JOSE LUIS GUTIERREZ HERNANDEZ, Petitioner - Appellant, v. WARDEN MCFADDEN, Respondent - Appellee.
Jose Luis Gutierrez Hernandez appeals the district court's order adopting the magistrate judge's recommendation and denying relief on his 28 U.S.C. § 2254 (2012) petition. We granted a partial certificate of appealability on the issue of whether appellate counsel was ineffective in failing to argue on appeal that the trial court erred in giving an incomplete jury instruction on character. We now affirm in part and dismiss in part.
We review de novo the district court's decision denying Hernandez's § 2254 petition. Grueninger v. Dir., Va. Dep't of Corr., 813 F.3d 517, 523 (4th Cir. 2016). If a state court adjudicates a § 2254 petitioner's claim on the merits, the petition may only be granted if the adjudication
(1) resulted in a decision that was contrary to, or involved an unreasonable application of, clearly established Federal law, as determined by the Supreme Court of the United States; or
(2) resulted in a decision that was based on an unreasonable determination of the facts in light of the evidence presented in the State court proceeding.
28 U.S.C. § 2254(d). Because the Supreme Court of South Carolina summarily refused Hernandez's appeal of his ineffective assistance of appellate counsel claim, we evaluate the trial court's decision on Hernandez's state application for postconviction relief. Grueninger, 813 F.3d at 525.

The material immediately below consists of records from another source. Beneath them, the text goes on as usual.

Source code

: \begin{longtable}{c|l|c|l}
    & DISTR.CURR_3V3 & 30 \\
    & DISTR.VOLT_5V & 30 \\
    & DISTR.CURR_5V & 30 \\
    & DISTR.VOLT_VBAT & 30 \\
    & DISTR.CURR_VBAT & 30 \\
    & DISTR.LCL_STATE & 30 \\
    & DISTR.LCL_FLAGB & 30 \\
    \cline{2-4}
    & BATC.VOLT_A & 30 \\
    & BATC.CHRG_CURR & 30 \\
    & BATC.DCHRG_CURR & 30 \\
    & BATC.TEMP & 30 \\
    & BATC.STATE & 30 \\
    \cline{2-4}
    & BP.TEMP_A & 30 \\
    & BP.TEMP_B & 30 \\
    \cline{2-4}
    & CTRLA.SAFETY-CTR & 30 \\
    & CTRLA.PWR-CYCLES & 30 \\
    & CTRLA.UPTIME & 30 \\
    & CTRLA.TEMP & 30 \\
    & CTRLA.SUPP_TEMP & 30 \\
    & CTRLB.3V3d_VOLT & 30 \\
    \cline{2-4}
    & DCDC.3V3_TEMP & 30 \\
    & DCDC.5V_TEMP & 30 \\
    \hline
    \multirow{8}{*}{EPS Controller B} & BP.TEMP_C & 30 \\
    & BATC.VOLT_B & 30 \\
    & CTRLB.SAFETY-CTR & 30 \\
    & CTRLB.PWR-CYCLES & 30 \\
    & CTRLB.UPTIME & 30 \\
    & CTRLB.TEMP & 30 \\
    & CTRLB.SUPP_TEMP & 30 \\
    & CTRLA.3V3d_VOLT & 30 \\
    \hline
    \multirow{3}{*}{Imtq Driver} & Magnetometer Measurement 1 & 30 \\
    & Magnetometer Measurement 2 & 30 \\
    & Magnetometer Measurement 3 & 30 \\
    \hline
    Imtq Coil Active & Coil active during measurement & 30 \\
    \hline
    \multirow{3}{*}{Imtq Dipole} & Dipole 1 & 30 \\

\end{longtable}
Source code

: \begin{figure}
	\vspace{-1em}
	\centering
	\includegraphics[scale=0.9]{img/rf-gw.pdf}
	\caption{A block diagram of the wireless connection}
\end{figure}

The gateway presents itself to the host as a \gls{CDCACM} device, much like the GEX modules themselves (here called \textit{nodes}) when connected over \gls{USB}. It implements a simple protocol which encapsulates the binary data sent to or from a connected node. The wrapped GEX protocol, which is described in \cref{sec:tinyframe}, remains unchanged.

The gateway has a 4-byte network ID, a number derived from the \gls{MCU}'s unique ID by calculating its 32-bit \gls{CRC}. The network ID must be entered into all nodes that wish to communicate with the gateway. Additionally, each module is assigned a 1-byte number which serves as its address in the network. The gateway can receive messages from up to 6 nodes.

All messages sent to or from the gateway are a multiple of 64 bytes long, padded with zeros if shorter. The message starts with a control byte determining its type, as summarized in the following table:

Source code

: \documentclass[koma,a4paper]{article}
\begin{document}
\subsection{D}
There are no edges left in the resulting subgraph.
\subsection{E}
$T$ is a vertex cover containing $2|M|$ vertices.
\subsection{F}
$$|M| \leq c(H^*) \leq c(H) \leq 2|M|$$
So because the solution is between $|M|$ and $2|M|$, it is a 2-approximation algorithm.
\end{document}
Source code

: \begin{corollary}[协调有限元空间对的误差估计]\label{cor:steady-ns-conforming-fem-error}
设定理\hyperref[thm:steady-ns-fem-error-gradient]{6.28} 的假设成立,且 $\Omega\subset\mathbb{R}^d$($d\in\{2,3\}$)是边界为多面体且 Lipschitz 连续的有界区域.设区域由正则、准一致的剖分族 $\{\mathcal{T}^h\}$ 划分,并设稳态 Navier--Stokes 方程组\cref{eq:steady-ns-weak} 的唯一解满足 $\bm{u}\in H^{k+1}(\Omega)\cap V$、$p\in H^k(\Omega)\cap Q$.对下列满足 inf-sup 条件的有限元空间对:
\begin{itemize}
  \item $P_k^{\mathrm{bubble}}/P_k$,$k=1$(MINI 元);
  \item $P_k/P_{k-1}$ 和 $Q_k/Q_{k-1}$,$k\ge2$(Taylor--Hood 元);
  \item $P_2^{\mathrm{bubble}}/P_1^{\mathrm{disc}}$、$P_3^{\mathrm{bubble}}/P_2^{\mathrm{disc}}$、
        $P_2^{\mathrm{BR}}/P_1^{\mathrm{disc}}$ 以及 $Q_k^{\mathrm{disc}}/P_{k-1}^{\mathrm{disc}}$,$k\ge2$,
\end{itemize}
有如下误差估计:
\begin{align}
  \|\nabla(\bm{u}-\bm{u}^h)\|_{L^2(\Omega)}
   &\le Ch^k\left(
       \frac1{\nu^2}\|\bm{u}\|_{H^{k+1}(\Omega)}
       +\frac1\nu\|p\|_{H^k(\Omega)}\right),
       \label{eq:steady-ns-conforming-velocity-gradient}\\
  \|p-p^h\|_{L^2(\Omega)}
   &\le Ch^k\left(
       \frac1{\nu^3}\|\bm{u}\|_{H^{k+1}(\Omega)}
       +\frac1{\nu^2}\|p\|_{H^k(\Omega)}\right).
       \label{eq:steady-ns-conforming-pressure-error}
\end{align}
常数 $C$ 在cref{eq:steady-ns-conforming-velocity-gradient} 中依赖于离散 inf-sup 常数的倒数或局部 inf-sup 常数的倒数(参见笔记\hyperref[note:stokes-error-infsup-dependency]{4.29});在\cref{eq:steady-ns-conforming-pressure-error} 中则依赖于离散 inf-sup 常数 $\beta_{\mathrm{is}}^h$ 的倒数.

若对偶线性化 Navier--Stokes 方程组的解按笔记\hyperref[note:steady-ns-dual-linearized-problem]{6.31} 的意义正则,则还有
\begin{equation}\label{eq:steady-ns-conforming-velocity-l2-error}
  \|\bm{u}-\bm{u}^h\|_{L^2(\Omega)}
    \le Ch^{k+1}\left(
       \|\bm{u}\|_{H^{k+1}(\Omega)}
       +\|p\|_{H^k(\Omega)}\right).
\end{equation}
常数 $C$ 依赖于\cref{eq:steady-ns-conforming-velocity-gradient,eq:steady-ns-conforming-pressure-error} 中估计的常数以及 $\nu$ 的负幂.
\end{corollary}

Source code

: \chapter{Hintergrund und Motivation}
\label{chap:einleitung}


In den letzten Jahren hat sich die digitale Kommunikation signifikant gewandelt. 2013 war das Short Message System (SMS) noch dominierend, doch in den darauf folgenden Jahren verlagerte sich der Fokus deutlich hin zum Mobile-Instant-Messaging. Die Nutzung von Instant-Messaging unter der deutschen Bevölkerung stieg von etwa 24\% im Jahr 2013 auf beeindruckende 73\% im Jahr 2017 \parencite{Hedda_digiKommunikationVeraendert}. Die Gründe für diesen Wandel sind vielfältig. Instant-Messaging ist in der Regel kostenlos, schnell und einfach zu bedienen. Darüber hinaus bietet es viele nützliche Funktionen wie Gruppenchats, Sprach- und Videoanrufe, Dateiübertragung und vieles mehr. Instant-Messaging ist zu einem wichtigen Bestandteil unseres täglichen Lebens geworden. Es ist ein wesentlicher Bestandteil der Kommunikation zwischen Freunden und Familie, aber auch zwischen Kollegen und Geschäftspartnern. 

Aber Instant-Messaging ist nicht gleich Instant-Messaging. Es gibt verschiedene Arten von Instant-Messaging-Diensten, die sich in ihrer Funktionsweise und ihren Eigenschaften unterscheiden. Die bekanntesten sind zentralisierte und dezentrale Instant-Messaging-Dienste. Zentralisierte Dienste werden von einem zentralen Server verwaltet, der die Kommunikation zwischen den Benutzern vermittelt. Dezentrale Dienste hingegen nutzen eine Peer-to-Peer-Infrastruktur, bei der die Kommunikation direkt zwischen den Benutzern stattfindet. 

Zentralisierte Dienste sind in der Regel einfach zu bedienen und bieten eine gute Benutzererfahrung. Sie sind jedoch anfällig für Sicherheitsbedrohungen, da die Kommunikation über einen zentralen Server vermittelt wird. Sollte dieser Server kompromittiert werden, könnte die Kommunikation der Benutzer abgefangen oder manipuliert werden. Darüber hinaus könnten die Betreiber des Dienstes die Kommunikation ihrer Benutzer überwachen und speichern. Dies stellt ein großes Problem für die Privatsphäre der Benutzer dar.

To establish that a state court unreasonably applied federal law, a petitioner must demonstrate “that the state court's ruling on the claim being presented in federal court was so lacking in justification that there was an error well understood and comprehended in existing law beyond any possibility for fairminded disagreement.” Harrington v. Richter, 562 U.S. 86, 103 (2011). Under this standard, “even a strong case for relief does not mean the state court's contrary conclusion was unreasonable.” Id. at 102.
To demonstrate ineffective assistance of counsel, Hernandez “must show that counsel's performance was deficient” and “that the deficient performance prejudiced the defense.” Strickland v. Washington, 466 U.S. 668, 687 (1984). We conclude that the district court did not err in holding that the state court's ruling that Hernandez failed to demonstrate prejudice on his claim was not an unreasonable application of the Strickland standard.
Accordingly, we affirm the portion of the district court's order relating to the character instruction. We deny a certificate of appealability as to Hernandez's remaining claims and dismiss that portion of the appeal. We dispense with oral argument because the facts and legal contentions are adequately presented in the materials before this court and argument would not aid the decisional process.